--- Data records ---

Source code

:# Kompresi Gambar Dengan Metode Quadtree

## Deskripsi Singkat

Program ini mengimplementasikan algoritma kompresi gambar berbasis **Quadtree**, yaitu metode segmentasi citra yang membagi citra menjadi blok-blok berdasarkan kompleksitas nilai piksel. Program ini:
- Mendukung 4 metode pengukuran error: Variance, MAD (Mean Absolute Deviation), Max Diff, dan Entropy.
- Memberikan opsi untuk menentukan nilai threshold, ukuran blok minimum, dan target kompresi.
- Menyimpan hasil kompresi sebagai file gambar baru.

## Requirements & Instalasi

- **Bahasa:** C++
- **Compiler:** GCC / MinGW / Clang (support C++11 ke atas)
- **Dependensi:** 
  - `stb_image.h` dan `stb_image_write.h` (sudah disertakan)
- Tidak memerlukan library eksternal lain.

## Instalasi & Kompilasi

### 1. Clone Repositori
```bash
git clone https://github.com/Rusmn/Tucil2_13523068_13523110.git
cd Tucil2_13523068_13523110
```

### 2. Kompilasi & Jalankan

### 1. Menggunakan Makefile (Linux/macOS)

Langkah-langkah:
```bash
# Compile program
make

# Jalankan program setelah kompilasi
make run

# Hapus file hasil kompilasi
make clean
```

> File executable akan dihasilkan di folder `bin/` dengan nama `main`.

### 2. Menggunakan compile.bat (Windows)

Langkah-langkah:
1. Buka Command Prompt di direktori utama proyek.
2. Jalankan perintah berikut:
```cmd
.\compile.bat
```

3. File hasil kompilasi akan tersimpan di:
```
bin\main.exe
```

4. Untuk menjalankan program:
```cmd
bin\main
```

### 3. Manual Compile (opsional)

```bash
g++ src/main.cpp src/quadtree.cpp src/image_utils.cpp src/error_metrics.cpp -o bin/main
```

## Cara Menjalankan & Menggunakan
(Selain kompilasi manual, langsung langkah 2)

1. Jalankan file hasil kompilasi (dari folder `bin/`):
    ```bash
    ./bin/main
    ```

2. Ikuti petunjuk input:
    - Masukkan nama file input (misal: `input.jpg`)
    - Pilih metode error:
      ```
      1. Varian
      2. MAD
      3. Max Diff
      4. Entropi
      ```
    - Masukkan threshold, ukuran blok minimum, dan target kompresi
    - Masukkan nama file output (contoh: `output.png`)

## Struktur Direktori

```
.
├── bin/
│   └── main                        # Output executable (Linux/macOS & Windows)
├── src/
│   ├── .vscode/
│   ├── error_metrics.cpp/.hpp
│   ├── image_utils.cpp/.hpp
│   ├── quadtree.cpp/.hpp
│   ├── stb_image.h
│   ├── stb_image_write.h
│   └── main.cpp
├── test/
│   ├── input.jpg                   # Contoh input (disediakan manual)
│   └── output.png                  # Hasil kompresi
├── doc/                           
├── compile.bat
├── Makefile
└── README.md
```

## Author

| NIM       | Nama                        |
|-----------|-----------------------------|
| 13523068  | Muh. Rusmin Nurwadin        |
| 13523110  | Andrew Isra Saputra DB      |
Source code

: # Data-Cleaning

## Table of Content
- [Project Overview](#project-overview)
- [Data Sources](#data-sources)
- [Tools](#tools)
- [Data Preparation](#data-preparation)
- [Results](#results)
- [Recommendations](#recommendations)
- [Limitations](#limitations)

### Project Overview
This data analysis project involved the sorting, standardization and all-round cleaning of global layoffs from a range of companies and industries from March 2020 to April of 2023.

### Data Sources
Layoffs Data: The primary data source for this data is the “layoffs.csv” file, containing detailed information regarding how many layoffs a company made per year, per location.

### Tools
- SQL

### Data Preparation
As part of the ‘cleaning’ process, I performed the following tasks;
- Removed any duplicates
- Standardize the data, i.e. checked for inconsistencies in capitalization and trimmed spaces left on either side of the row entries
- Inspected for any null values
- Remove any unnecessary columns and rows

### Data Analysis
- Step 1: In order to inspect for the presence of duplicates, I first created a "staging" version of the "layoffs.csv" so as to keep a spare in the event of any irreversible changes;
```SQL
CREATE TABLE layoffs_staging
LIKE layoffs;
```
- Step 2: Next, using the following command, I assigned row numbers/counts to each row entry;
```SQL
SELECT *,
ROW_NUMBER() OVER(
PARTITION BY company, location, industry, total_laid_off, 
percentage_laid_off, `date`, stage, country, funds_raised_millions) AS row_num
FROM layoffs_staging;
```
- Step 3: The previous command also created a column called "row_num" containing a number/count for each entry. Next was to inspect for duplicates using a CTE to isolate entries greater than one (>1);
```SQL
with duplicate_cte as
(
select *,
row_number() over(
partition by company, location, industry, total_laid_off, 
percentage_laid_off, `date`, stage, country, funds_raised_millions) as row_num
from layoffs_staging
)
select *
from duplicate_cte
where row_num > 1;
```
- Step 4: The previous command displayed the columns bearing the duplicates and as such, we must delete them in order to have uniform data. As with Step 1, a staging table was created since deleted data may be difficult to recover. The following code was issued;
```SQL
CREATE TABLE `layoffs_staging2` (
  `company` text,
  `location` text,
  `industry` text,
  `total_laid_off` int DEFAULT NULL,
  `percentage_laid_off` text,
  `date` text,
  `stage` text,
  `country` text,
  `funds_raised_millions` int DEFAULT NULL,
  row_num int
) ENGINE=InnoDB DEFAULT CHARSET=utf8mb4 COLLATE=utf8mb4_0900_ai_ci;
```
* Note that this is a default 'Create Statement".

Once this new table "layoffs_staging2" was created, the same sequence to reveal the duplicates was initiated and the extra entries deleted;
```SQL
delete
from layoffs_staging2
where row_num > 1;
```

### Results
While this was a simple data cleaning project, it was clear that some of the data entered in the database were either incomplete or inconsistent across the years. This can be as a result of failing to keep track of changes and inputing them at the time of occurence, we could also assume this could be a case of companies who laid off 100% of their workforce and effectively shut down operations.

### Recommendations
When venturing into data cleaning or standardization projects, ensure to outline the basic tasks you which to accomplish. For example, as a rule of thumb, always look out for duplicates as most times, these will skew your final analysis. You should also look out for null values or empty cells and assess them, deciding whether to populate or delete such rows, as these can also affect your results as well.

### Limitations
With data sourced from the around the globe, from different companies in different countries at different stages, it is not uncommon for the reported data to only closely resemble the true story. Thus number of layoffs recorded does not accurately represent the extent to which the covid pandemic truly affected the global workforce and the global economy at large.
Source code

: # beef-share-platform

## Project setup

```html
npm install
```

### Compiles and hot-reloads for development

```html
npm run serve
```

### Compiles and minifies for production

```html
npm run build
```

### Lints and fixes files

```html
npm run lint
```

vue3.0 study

---

> **Required action**:
Nothing should appear in the answer except the lines above from the line with "3. File hasil" through the line with "### Project Overview", both included, written out exactly.

> **Written solution**:
3. File hasil kompilasi akan tersimpan di:
```
bin\main.exe
```

4. Untuk menjalankan program:
```cmd
bin\main
```

### 3. Manual Compile (opsional)

```bash
g++ src/main.cpp src/quadtree.cpp src/image_utils.cpp src/error_metrics.cpp -o bin/main
```

## Cara Menjalankan & Menggunakan
(Selain kompilasi manual, langsung langkah 2)

1. Jalankan file hasil kompilasi (dari folder `bin/`):
    ```bash
    ./bin/main
    ```

2. Ikuti petunjuk input:
    - Masukkan nama file input (misal: `input.jpg`)
    - Pilih metode error:
      ```
      1. Varian
      2. MAD
      3. Max Diff
      4. Entropi
      ```
    - Masukkan threshold, ukuran blok minimum, dan target kompresi
    - Masukkan nama file output (contoh: `output.png`)

## Struktur Direktori

```
.
├── bin/
│   └── main                        # Output executable (Linux/macOS & Windows)
├── src/
│   ├── .vscode/
│   ├── error_metrics.cpp/.hpp
│   ├── image_utils.cpp/.hpp
│   ├── quadtree.cpp/.hpp
│   ├── stb_image.h
│   ├── stb_image_write.h
│   └── main.cpp
├── test/
│   ├── input.jpg                   # Contoh input (disediakan manual)
│   └── output.png                  # Hasil kompresi
├── doc/                           
├── compile.bat
├── Makefile
└── README.md
```

## Author

| NIM       | Nama                        |
|-----------|-----------------------------|
| 13523068  | Muh. Rusmin Nurwadin        |
| 13523110  | Andrew Isra Saputra DB      |
Source code

: # Data-Cleaning

## Table of Content
- [Project Overview](#project-overview)
- [Data Sources](#data-sources)
- [Tools](#tools)
- [Data Preparation](#data-preparation)
- [Results](#results)
- [Recommendations](#recommendations)
- [Limitations](#limitations)

### Project Overview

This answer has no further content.